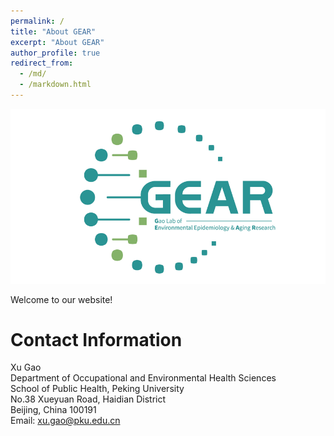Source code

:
 ```yaml
---
permalink: /
title: "About GEAR"
excerpt: "About GEAR"
author_profile: true
redirect_from: 
  - /md/
  - /markdown.html
---
```


![](GEAR.png)

Welcome to our website! 

Contact Information
=====
Xu Gao \
Department of Occupational and Environmental Health Sciences \
School of Public Health, Peking University \
No.38 Xueyuan Road, Haidian District \
Beijing, China 100191\
Email: <xu.gao@pku.edu.cn>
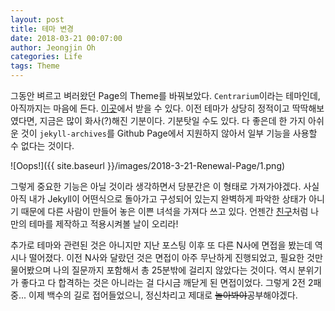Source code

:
 ```yaml
---
layout: post
title: 테마 변경
date: 2018-03-21 00:07:00
author: Jeongjin Oh
categories: Life
tags: Theme
---
```


그동안 벼르고 벼러왔던 Page의 Theme를 바꿔보았다. ```Centrarium```이라는 테마인데, 아직까지는 마음에 든다. [이곳](http://jekyllthemes.org/themes/centrarium/)에서 받을 수 있다. 이전 테마가 상당히 정적이고 딱딱해보였다면, 지금은 많이 화사(?)해진 기분이다. 기분탓일 수도 있다. 다 좋은데 한 가지 아쉬운 것이 ```jekyll-archives```를 Github Page에서 지원하지 않아서 일부 기능을 사용할 수 없다는 것이다.

![Oops!]({{ site.baseurl }}/images/2018-3-21-Renewal-Page/1.png)

그렇게 중요한 기능은 아닐 것이라 생각하면서 당분간은 이 형태로 가져가야겠다. 사실 아직 내가 Jekyll이 어떤식으로 돌아가고 구성되어 있는지 완벽하게 파악한 상태가 아니기 때문에 다른 사람이 만들어 놓은 이쁜 녀석을 가져다 쓰고 있다. 언젠간 [친구](https://ungikim.me)처럼 나만의 테마를 제작하고 적용시켜볼 날이 오리라!

추가로 테마와 관련된 것은 아니지만 지난 포스팅 이후 또 다른 N사에 면접을 봤는데 역시나 떨어졌다. 이전 N사와 달랐던 것은 면접이 아주 무난하게 진행되었고, 필요한 것만 물어봤으며 나의 질문까지 포함해서 총 25분밖에 걸리지 않았다는 것이다. 역시 분위기가 좋다고 다 합격하는 것은 아니라는 걸 다시금 깨닫게 된 면접이었다. 그렇게 2전 2패중... 이제 백수의 길로 접어들었으니, 정신차리고 제대로 <s>놀아봐야</s>공부해야겠다.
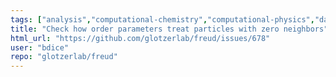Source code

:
 ```yaml
---
tags: ["analysis","computational-chemistry","computational-physics","data-analysis","environment","hacktoberfest","molecular-dynamics","monte-carlo-simulation","order","particle-system","python","science","scientific-computing","spatial-analysis"]
title: "Check how order parameters treat particles with zero neighbors"
html_url: "https://github.com/glotzerlab/freud/issues/678"
user: "bdice"
repo: "glotzerlab/freud"
---
```


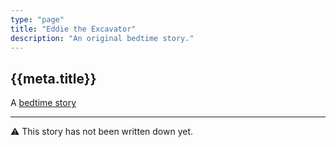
 ```yaml
---
type: "page"
title: "Eddie the Excavator"
description: "An original bedtime story."
---
```


## {{meta.title}}

A [bedtime story](/bedtime-stories)

---

:warning: This story has not been written down yet.

<!-- **Once upon a time...**

**The end.** -->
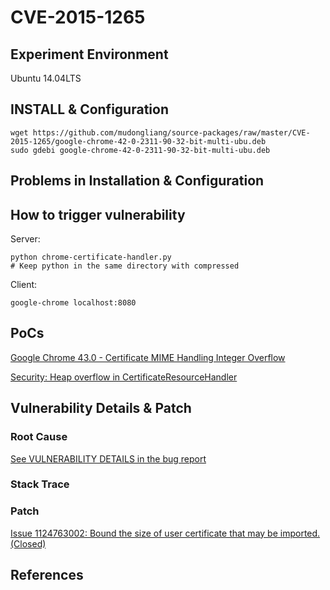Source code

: # CVE-2015-1265

## Experiment Environment

Ubuntu 14.04LTS

## INSTALL & Configuration

```
wget https://github.com/mudongliang/source-packages/raw/master/CVE-2015-1265/google-chrome-42-0-2311-90-32-bit-multi-ubu.deb
sudo gdebi google-chrome-42-0-2311-90-32-bit-multi-ubu.deb
```

## Problems in Installation & Configuration


## How to trigger vulnerability

Server:

```
python chrome-certificate-handler.py
# Keep python in the same directory with compressed
```

Client:

```
google-chrome localhost:8080
```

## PoCs

[Google Chrome 43.0 - Certificate MIME Handling Integer Overflow](https://www.exploit-db.com/exploits/37766/)

[Security: Heap overflow in CertificateResourceHandler](https://bugs.chromium.org/p/chromium/issues/detail?id=484270)

## Vulnerability Details & Patch

### Root Cause

[See VULNERABILITY DETAILS in the bug report](https://bugs.chromium.org/p/chromium/issues/detail?id=484270)

### Stack Trace

### Patch

[Issue 1124763002: Bound the size of user certificate that may be imported. (Closed)](https://codereview.chromium.org/1124763002)

## References
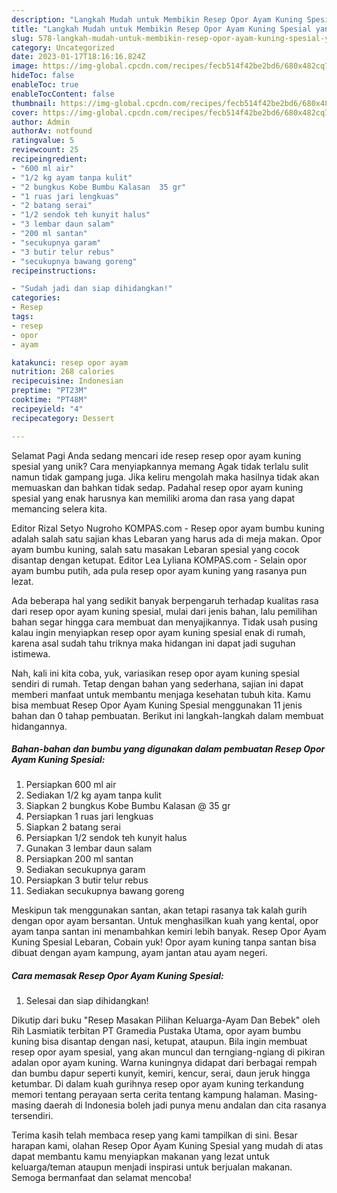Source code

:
 ```yaml
---
description: "Langkah Mudah untuk Membikin Resep Opor Ayam Kuning Spesial yang Lezat Sekali, Sempurna"
title: "Langkah Mudah untuk Membikin Resep Opor Ayam Kuning Spesial yang Lezat Sekali, Sempurna"
slug: 578-langkah-mudah-untuk-membikin-resep-opor-ayam-kuning-spesial-yang-lezat-sekali-sempurna
category: Uncategorized
date: 2023-01-17T18:16:16.824Z
image: https://img-global.cpcdn.com/recipes/fecb514f42be2bd6/680x482cq70/resep-opor-ayam-kuning-spesial-foto-resep-utama.jpg
hideToc: false
enableToc: true
enableTocContent: false
thumbnail: https://img-global.cpcdn.com/recipes/fecb514f42be2bd6/680x482cq70/resep-opor-ayam-kuning-spesial-foto-resep-utama.jpg
cover: https://img-global.cpcdn.com/recipes/fecb514f42be2bd6/680x482cq70/resep-opor-ayam-kuning-spesial-foto-resep-utama.jpg
author: Admin
authorAv: notfound
ratingvalue: 5
reviewcount: 25
recipeingredient:
- "600 ml air"
- "1/2 kg ayam tanpa kulit"
- "2 bungkus Kobe Bumbu Kalasan  35 gr"
- "1 ruas jari lengkuas"
- "2 batang serai"
- "1/2 sendok teh kunyit halus"
- "3 lembar daun salam"
- "200 ml santan"
- "secukupnya garam"
- "3 butir telur rebus"
- "secukupnya bawang goreng"
recipeinstructions:

- "Sudah jadi dan siap dihidangkan!"
categories:
- Resep
tags:
- resep
- opor
- ayam

katakunci: resep opor ayam 
nutrition: 268 calories
recipecuisine: Indonesian
preptime: "PT23M"
cooktime: "PT48M"
recipeyield: "4"
recipecategory: Dessert

---
```



Selamat Pagi Anda sedang mencari ide resep resep opor ayam kuning spesial yang unik? Cara menyiapkannya memang Agak tidak terlalu sulit namun tidak gampang juga. Jika keliru mengolah maka hasilnya tidak akan memuaskan dan bahkan tidak sedap. Padahal resep opor ayam kuning spesial yang enak harusnya kan memiliki aroma dan rasa yang dapat memancing selera kita.


Editor Rizal Setyo Nugroho KOMPAS.com - Resep opor ayam bumbu kuning adalah salah satu sajian khas Lebaran yang harus ada di meja makan. Opor ayam bumbu kuning, salah satu masakan Lebaran spesial yang cocok disantap dengan ketupat. Editor Lea Lyliana KOMPAS.com - Selain opor ayam bumbu putih, ada pula resep opor ayam kuning yang rasanya pun lezat.

Ada beberapa hal yang sedikit banyak berpengaruh terhadap kualitas rasa dari resep opor ayam kuning spesial, mulai dari jenis bahan, lalu pemilihan bahan segar hingga cara membuat dan menyajikannya. Tidak usah pusing kalau ingin menyiapkan resep opor ayam kuning spesial enak di rumah, karena asal sudah tahu triknya maka hidangan ini dapat jadi suguhan istimewa.


Nah, kali ini kita coba, yuk, variasikan resep opor ayam kuning spesial sendiri di rumah. Tetap dengan bahan yang sederhana, sajian ini dapat memberi manfaat untuk membantu menjaga kesehatan tubuh kita. Kamu bisa membuat Resep Opor Ayam Kuning Spesial menggunakan 11 jenis bahan dan 0 tahap pembuatan. Berikut ini langkah-langkah dalam membuat hidangannya.

<!--inarticleads1-->

##### Bahan-bahan dan bumbu yang digunakan dalam pembuatan Resep Opor Ayam Kuning Spesial:

1. Persiapkan 600 ml air
1. Sediakan 1/2 kg ayam tanpa kulit
1. Siapkan 2 bungkus Kobe Bumbu Kalasan @ 35 gr
1. Persiapkan 1 ruas jari lengkuas
1. Siapkan 2 batang serai
1. Persiapkan 1/2 sendok teh kunyit halus
1. Gunakan 3 lembar daun salam
1. Persiapkan 200 ml santan
1. Sediakan secukupnya garam
1. Persiapkan 3 butir telur rebus
1. Sediakan secukupnya bawang goreng


Meskipun tak menggunakan santan, akan tetapi rasanya tak kalah gurih dengan opor ayam bersantan. Untuk menghasilkan kuah yang kental, opor ayam tanpa santan ini menambahkan kemiri lebih banyak. Resep Opor Ayam Kuning Spesial Lebaran, Cobain yuk! Opor ayam kuning tanpa santan bisa dibuat dengan ayam kampung, ayam jantan atau ayam negeri. 

<!--inarticleads2-->

##### Cara memasak Resep Opor Ayam Kuning Spesial:


1. Selesai dan siap dihidangkan!

Dikutip dari buku &#34;Resep Masakan Pilihan Keluarga-Ayam Dan Bebek&#34; oleh Rih Lasmiatik terbitan PT Gramedia Pustaka Utama, opor ayam bumbu kuning bisa disantap dengan nasi, ketupat, ataupun. Bila ingin membuat resep opor ayam spesial, yang akan muncul dan terngiang-ngiang di pikiran adalan opor ayam kuning. Warna kuningnya didapat dari berbagai rempah dan bumbu dapur seperti kunyit, kemiri, kencur, serai, daun jeruk hingga ketumbar. Di dalam kuah gurihnya resep opor ayam kuning terkandung memori tentang perayaan serta cerita tentang kampung halaman. Masing-masing daerah di Indonesia boleh jadi punya menu andalan dan cita rasanya tersendiri. 

Terima kasih telah membaca resep yang kami tampilkan di sini. Besar harapan kami, olahan Resep Opor Ayam Kuning Spesial yang mudah di atas dapat membantu kamu menyiapkan makanan yang lezat untuk keluarga/teman ataupun menjadi inspirasi untuk berjualan makanan. Semoga bermanfaat dan selamat mencoba!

> _What is being asked_:
Could you copy each line in the listing above that includes the word "dalam"?

> _Task result_:
Nah, kali ini kita coba, yuk, variasikan resep opor ayam kuning spesial sendiri di rumah. Tetap dengan bahan yang sederhana, sajian ini dapat memberi manfaat untuk membantu menjaga kesehatan tubuh kita. Kamu bisa membuat Resep Opor Ayam Kuning Spesial menggunakan 11 jenis bahan dan 0 tahap pembuatan. Berikut ini langkah-langkah dalam membuat hidangannya.
##### Bahan-bahan dan bumbu yang digunakan dalam pembuatan Resep Opor Ayam Kuning Spesial:
Dikutip dari buku &#34;Resep Masakan Pilihan Keluarga-Ayam Dan Bebek&#34; oleh Rih Lasmiatik terbitan PT Gramedia Pustaka Utama, opor ayam bumbu kuning bisa disantap dengan nasi, ketupat, ataupun. Bila ingin membuat resep opor ayam spesial, yang akan muncul dan terngiang-ngiang di pikiran adalan opor ayam kuning. Warna kuningnya didapat dari berbagai rempah dan bumbu dapur seperti kunyit, kemiri, kencur, serai, daun jeruk hingga ketumbar. Di dalam kuah gurihnya resep opor ayam kuning terkandung memori tentang perayaan serta cerita tentang kampung halaman. Masing-masing daerah di Indonesia boleh jadi punya menu andalan dan cita rasanya tersendiri. 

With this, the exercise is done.